Alice Weidel kam bei der Wahl für den zweiten Vorsitz auf deutlichere 67 Prozent, ihr unterlag der Europaabgeordnete Nicolaus Fest. In ihrer Bewerbungsrede hatte Weidel mehr Geschlossenheit gefordert und gesagt: "Hören wir doch auf mit den haltlosen Anwürfen in der Öffentlichkeit." Die AfD sei kein Auslaufmodell, sie sei die Partei der Zukunft.

Experte: "Höckisierung der AfD"

Politikwissenschaftler Wolfgang Schroeder hat den Parteitag vor Ort verfolgt. Er sagt: "Der ungekrönte König heißt Björn Höcke. Er hat einen maßgeblichen Einfluss auf die Neuaufstellung, die wir aktuell erleben." Es sei eine "Höckisierung" der AfD zu beobachten. "In der gesamten Führungsebene – vom Schiedsgericht über Beisitzer bis hin zu den stellvertretenden Bundessprechern – ist das engere und weitere Höcke-Umfeld stark verankert", analysiert Schroeder.

Solche, die Kritik am offiziell aufgelösten Flügel geübt hätten oder üben würden, seien nicht mehr zum Zug gekommen.

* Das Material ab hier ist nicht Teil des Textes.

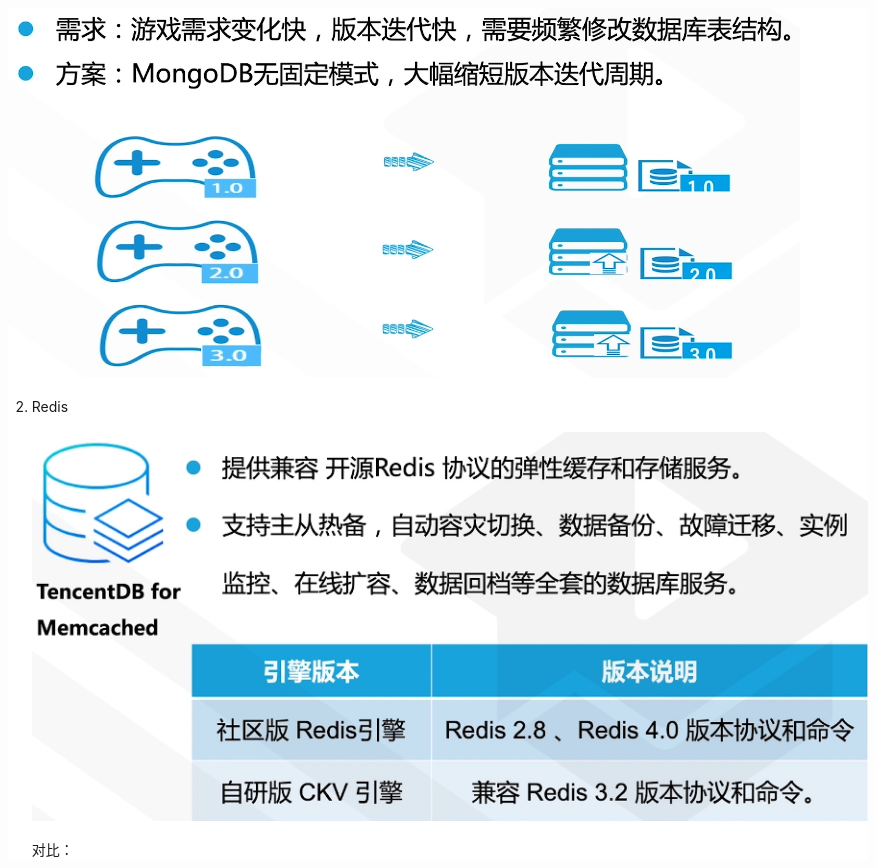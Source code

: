    ![QQ截图20210321090524](../../media/QQ截图20210321090524.png)

2. Redis

   ![QQ截图20210321090555](../../media/QQ截图20210321090555.png)

   对比：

Als stellvertretende Bundessprecher wurden der bisherige Parteivize Stephan Brandner, der Bundestagsabgeordnete Peter Boehringer und seine Fraktionskollegin Mariana Harder-Kühnel gewählt. Erika Steinbach scheiterte an der Wahl zur Vize-Chefin.

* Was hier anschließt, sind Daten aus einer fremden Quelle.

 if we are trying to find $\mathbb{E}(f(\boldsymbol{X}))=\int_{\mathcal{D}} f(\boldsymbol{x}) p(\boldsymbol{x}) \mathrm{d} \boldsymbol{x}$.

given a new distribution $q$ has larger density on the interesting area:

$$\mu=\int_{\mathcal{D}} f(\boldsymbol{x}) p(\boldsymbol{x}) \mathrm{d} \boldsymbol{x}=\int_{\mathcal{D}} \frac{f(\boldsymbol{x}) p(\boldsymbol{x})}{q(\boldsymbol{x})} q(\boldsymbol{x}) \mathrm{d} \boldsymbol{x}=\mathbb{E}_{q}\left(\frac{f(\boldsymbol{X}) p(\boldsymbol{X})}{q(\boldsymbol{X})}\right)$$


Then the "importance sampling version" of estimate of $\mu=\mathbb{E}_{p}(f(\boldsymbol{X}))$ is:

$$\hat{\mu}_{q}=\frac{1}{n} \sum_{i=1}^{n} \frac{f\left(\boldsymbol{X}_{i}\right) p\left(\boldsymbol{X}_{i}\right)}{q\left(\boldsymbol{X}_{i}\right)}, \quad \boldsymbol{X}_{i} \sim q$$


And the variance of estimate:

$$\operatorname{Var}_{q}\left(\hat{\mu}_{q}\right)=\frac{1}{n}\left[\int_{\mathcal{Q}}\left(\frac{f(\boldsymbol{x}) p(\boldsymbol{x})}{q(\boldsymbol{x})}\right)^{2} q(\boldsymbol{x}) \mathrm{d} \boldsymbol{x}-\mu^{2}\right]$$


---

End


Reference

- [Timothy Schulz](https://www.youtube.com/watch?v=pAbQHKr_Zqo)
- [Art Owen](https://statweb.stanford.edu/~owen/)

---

Schroeder beobachtet: "Die Partei sortiert sich neu, indem sie sich verengt. Die inneren Konflikte sollen dadurch minimiert werden, um handlungsfähiger zu sein." Die Flügel-Vertreter stellten es so dar, als hätten die Meuthen-Vertreter in der Vergangenheit unnötige Debatten organisiert, die die AfD in Misskredit gebracht hätten. "So etwas gilt es nun aus ihrer Sicht zu verhindern", kommentiert der Experte.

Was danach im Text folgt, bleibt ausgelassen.